The Internet has made the access and exchange of information – including personal data – easier and faster than ever. Individuals are providing their personal data online, knowingly and sometimes unknowingly for many different purposes, such as purchasing goods and services, playing, e-learning or paying taxes.

Social interactions are also increasingly taking place over the net – notably in social media platforms, creating new opportunities, but also risks to privacy. The frontier-less nature of the internet, which enables the free flow of data across countries, also brings new challenges.

Personal Data Protection Convention

In 1981 the Council of Europe adopted the first international treaty to address the right of individuals to the protection of their personal data: Convention for the Protection of Individuals with regard to Automatic Processing of Personal Data, known as “Convention 108”.
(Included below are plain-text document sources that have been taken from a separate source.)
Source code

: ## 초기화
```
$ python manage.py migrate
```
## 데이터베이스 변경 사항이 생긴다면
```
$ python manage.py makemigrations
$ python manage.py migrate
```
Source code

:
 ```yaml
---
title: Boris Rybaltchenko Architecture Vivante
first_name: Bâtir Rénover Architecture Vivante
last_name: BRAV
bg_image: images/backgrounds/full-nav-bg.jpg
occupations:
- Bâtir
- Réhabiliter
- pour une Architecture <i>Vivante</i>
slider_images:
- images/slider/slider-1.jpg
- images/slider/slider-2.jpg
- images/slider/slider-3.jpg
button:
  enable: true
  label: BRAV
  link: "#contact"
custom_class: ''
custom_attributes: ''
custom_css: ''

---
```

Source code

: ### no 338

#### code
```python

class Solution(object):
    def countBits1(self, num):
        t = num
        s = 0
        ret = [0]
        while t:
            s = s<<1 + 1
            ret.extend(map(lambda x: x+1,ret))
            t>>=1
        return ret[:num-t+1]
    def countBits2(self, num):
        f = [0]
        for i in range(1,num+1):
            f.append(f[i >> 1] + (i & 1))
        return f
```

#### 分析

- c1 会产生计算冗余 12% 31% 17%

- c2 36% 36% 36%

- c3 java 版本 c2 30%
The treaty was drafted in a technologically neutral style, which enables its provisions to be fully valid today, regardless of technological developments. In 2018, the treaty was updated by an amending protocol, not yet in force, aimed at ensuring that its data protection principles are still adapted to new tools and new practices.

To this day, “Convention 108” still remains the only legally binding international instrument with a worldwide scope of application, open to any country, and with the potential to become a global standard.

The treaty establishes a number of principles for states to transpose into their domestic legislation to ensure that data is collected and processed fairly and through procedures established by law, for a specific purpose, that it is stored for no longer than is required for this purpose, and that individuals have a right to have access to, rectify or erase their data.

An additional protocol requires each party to establish an independent authority to ensure compliance with data protection principles, and lays down rules on trans-border data flows.

So far, 55 countries have ratified “Convention 108” and many others have used it as a model for new data protection legislation.

In addition, the Council of Europe has adopted a number of recommendations aimed at applying the general principles set out in the convention to the specific requirements of various areas of society:

In 2013 the Committee of Ministers adopted a Declaration on Risks to Fundamental Rights stemming from Digital Tracking and other Surveillance Technologies.